Historical Rhetorics/Should We Read Quintilian?/*Nash Smith, Jessica. “(Dis)membering Quintilian’s Corpus: Ramus Reads the Body Rhetoric.”

Nash Smith, Jessica. “(Dis)membering Quintilian’s Corpus: Ramus Reads the Body Rhetoric.” Exemplararia 11.2 (1999): 399-429. Print.

Nash Smith explores how Quintilian’s creation of a rhetorical body metaphorically directs his entire project.

Nash Smith discusses Ramus's desires to “[unravel] the social web from which Quintilian sees rhetorical acts suspended” (403); Quintilian’s text emphasizes the power of social forces to transform language, and, consequently, the principles of Institution oratoria threaten Ramus’s view of a “firm” truth that “cannot be refuted or disproved” (qtd.
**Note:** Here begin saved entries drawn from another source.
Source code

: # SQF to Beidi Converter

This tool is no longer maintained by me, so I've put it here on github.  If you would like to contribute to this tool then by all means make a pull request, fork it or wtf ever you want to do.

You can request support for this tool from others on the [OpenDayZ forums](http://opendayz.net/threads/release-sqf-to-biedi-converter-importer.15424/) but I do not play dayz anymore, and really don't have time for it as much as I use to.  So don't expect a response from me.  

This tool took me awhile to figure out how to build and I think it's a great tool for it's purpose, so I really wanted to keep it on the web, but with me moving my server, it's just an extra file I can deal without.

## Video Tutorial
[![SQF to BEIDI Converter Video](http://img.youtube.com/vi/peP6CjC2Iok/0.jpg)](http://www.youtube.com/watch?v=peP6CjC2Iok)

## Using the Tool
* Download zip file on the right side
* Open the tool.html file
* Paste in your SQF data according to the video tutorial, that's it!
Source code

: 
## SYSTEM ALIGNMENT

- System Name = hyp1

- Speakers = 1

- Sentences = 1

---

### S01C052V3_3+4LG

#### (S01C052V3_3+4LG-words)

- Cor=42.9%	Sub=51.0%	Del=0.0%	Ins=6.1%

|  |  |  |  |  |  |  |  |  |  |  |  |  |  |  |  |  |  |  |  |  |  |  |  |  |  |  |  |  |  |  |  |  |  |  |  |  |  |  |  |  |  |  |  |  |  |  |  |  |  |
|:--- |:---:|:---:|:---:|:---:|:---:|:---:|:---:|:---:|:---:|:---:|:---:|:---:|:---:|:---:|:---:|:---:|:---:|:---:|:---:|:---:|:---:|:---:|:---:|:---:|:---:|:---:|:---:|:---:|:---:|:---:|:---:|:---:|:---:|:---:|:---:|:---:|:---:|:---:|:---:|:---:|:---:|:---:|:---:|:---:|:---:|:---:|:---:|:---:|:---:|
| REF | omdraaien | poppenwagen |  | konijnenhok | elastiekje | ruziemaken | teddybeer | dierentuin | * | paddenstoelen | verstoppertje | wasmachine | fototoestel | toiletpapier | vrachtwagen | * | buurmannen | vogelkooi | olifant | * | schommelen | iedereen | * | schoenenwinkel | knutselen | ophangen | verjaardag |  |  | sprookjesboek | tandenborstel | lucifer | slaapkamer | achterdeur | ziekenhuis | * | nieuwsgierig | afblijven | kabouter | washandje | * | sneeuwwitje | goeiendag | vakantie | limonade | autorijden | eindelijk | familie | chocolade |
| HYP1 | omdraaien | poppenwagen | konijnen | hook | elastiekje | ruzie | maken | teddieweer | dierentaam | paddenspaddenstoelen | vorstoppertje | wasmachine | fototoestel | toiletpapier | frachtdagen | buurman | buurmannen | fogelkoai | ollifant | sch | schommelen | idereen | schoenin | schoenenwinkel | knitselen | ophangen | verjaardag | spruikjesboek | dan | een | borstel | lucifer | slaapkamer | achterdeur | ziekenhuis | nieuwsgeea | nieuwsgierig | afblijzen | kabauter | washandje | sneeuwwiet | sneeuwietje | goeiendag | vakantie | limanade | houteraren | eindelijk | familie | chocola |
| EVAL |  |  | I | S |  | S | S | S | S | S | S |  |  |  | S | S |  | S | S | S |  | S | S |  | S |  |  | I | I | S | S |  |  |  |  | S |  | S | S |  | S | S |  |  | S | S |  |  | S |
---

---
In Nash Smith 407).

By casting rhetoric in language of the body, Quintilian expands the role of rhetoric to include human growth and development. Nash Smith refers to Quintilian’s argument for a more holistic rhetoric in Book I. There Quintilian describes rhetoric’s current condition with words, such as “impair,” “cripple,” “lifeblood,” “bare bones,” and “ligaments,” clearly establishing a body-rhetoric link. As a child grows, so does language.

In conclusion, Nash Smith posits that Ramus and Quintilian are, in some ways, after the same thing—a type of stabilized meaning delivered with emotion and beauty. For Quintilian, the "de-stabilizer" is the vir bonus. For Ramus, it is a truth "disentangled" from social order.